Page MenuHomePhabricator

[Utility] Remove Triple{Environment,OS,Vendor}IsUnspecifiedUnknown from ArchSpec
ClosedPublic

Authored by xiaobai on Feb 25 2019, 4:30 PM.

Details

Summary

These functions should always return the opposite of the Triple{Environment,OS,Vendor}WasSpecified functions. Unspecified unknown is the same as unspecified, which is why one set of functions should give us what we want. It's possible to have specified unknown, which is why we can't just rely on checking the enum values of vendor/os/environment. We must also ensure that the names of these are empty and not "unknown".

Diff Detail

Repository
rLLDB LLDB

Event Timeline

xiaobai created this revision.Feb 25 2019, 4:30 PM

Do we actually need to check the string values in addition to the enum values? It looks like the llvm class tries pretty hard to make that the canonical way to query it. I know triples and arches are pretty tricky in lldb though, so maybe there's a reason that we can't.

Do we actually need to check the string values in addition to the enum values? It looks like the llvm class tries pretty hard to make that the canonical way to query it. I know triples and arches are pretty tricky in lldb though, so maybe there's a reason that we can't.

I wasn't sure when I was writing this, but I just tried and the tests seem to pass when we just check the enum values so I presume it's fine.

xiaobai updated this revision to Diff 188309.Feb 25 2019, 10:43 PM

Remove redundant checks for triple components

I think this basically defeats the purpose of the IsUnspecifiedUnknown functions, which was to differentiate between foo-unknown-bar and foo--bar triples. That in itself was a pretty big hack, but it seems that there is functionality which depends on this. There was a discussion about this back in december http://lists.llvm.org/pipermail/lldb-dev/2018-December/014437.html, and IIRC it converged to some sort of a conclusion, but I don't think there hasn't been any effort to try to implement it. I'm not sure what exactly it means about the future of this patch, but I'd be cautious about it.

clayborg requested changes to this revision.Feb 26 2019, 7:13 AM

I seem to remember that we currently expect that there are two cases when it comes to unknowns:

  • specified unknowns
  • unspecific unknowns

A "specified unknown" is when the user actually typed "unknown" in their triple.

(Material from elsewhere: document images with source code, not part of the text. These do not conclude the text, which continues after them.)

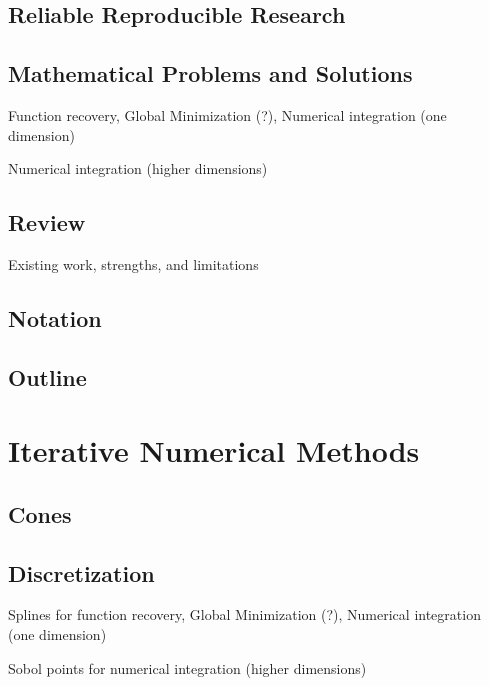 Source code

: \documentclass[acmtoms]{doc_acmtrans2m}
\begin{document}
\subsection{Reliable Reproducible Research}  



\subsection{Mathematical Problems and Solutions} \label{sec:prob}
 

Function recovery, Global Minimization (?), Numerical integration (one dimension)

Numerical integration (higher dimensions)

\subsection{Review} \label{sec:lit}
 

Existing work, strengths, and limitations

\subsection{Notation} \label{sec:not}

\subsection{Outline} \label{sec:lit}

\section{Iterative Numerical Methods} 
\label{sec:meth}
 
\subsection{Cones} \label{sec:cones}


\subsection{Discretization} \label{sec:dis}
Splines for function recovery, Global Minimization (?), Numerical integration (one dimension)
 
Sobol points for numerical integration (higher dimensions)
\end{document}
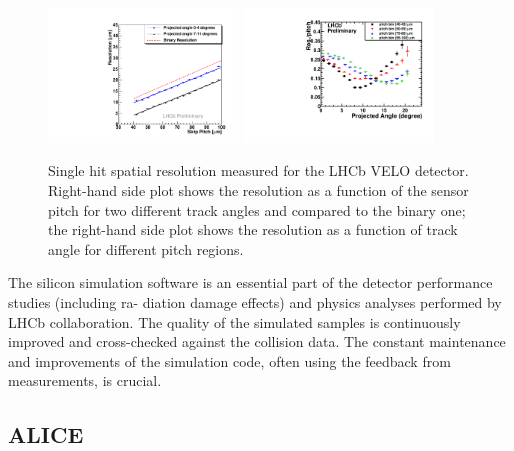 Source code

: \begin{figure}[]
    \centering
    \includegraphics[width=0.45\textwidth]{figures/SensorSimulation/reso.pdf}
    \includegraphics[width=0.45\textwidth]{figures/SensorSimulation/reso_projectedangle.pdf}
    \caption{
Single hit spatial resolution measured for the LHCb VELO detector. Right-hand side plot shows the
resolution as a function of the sensor pitch for two different track angles and compared to the binary one; the
right-hand side plot shows the resolution as a function of track angle for different pitch regions.
    }
    \label{fig:resolution}
\end{figure}

The silicon simulation software is an essential part of the detector performance studies (including ra-
diation damage effects) and physics analyses performed by LHCb collaboration. The quality of the
simulated samples is continuously improved and cross-checked against the collision data. The constant
maintenance and improvements of the simulation code, often using the feedback from measurements, is
crucial.


\subsection{ALICE}
\label{sec:ALICE}

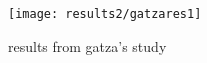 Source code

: \begin{appendices}
	\begin{figure}[htpb]
		\centering
		\texttt{[image: results2/gatzares1]}
		\caption{results from gatza's study}
		\label{fig:gatza_paper_res}
	\end{figure}





\end{appendices}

IIRC there is no "none" to specify that there is no OS, so we use "specified unknowns" for this case. In this case we expect the enum _and_ the string accessor value for vendor and/or OS to be the string "unknown".

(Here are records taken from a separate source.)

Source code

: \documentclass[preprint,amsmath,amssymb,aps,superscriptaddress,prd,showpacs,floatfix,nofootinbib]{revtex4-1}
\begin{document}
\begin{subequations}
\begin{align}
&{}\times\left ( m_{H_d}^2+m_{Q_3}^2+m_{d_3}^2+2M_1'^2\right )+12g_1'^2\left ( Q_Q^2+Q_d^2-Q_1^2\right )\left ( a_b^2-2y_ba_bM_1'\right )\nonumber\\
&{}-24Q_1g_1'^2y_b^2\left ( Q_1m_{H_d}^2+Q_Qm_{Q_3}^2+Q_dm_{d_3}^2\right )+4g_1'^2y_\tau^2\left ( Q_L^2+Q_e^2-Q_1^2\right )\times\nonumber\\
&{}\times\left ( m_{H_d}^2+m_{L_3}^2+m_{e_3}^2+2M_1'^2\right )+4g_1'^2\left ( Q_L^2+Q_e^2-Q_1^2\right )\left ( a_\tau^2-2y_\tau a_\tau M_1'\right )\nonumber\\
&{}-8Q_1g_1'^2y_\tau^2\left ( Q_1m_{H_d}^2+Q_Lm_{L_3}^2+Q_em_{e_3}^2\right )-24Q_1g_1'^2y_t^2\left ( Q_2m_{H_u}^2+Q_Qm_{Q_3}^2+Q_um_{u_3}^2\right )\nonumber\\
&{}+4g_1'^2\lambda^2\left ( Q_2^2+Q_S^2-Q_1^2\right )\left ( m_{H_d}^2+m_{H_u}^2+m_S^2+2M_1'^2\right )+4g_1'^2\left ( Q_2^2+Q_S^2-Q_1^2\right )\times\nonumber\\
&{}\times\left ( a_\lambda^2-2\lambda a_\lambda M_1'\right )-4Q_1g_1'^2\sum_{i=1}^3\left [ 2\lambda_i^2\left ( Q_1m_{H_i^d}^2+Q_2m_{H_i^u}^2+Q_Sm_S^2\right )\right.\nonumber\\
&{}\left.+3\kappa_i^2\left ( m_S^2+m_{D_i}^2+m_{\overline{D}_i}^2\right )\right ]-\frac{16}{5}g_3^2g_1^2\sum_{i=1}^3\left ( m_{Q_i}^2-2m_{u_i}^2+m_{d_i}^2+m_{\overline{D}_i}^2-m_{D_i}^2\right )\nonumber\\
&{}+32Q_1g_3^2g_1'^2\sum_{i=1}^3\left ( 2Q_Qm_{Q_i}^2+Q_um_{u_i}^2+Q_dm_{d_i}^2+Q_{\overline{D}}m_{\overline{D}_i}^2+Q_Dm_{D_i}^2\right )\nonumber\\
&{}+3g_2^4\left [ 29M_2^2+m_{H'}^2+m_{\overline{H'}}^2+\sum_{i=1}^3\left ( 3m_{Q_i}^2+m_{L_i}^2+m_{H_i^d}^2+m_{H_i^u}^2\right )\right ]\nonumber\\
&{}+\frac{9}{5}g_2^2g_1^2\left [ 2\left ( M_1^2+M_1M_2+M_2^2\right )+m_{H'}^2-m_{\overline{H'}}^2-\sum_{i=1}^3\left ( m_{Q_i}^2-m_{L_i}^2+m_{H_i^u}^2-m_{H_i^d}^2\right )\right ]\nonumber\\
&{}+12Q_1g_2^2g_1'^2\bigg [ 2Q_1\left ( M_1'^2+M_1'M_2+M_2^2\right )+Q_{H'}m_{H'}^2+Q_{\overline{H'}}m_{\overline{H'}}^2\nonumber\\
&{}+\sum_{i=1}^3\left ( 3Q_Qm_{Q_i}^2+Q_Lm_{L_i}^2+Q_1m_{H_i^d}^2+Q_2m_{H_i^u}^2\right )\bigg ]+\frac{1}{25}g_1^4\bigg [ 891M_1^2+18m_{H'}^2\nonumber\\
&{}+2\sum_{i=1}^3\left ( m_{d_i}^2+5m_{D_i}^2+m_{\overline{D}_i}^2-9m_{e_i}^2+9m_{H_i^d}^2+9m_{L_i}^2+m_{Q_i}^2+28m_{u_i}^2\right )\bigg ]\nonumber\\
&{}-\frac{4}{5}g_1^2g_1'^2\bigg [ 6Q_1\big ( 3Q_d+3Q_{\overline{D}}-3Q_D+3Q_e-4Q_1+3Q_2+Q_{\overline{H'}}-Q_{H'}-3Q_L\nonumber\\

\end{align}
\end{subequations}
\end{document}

"unspecified unkowns" is when the user just types "arrmv7" as the triple. We need to know they didn't specify anything for vendor and OS. In this case the enums return unknown, but the string accessor return values are empty.

So we can't really change this code unless we add a "none" enum and string value to the LLVM triple system so we can tell the difference. Right now we rely on the above mechanism in a lot of places around the code.

This revision now requires changes to proceed.Feb 26 2019, 7:13 AM

A "specified unknown" is when the user actually typed "unknown" in their triple. IIRC there is no "none" to specify that there is no OS, so we use "specified unknowns" for this case. In this case we expect the enum _and_ the string accessor value for vendor and/or OS to be the string "unknown".

This will work when the user types "armv7" as their triple, but when they type "armv7--linux" the vendor gets implicitly set to "unknown" even though the user didn't specify it.

I think this basically defeats the purpose of the IsUnspecifiedUnknown functions, which was to differentiate between foo-unknown-bar and foo--bar triples. That in itself was a pretty big hack, but it seems that there is functionality which depends on this. There was a discussion about this back in december http://lists.llvm.org/pipermail/lldb-dev/2018-December/014437.html, and IIRC it converged to some sort of a conclusion, but I don't think there hasn't been any effort to try to implement it. I'm not sure what exactly it means about the future of this patch, but I'd be cautious about it.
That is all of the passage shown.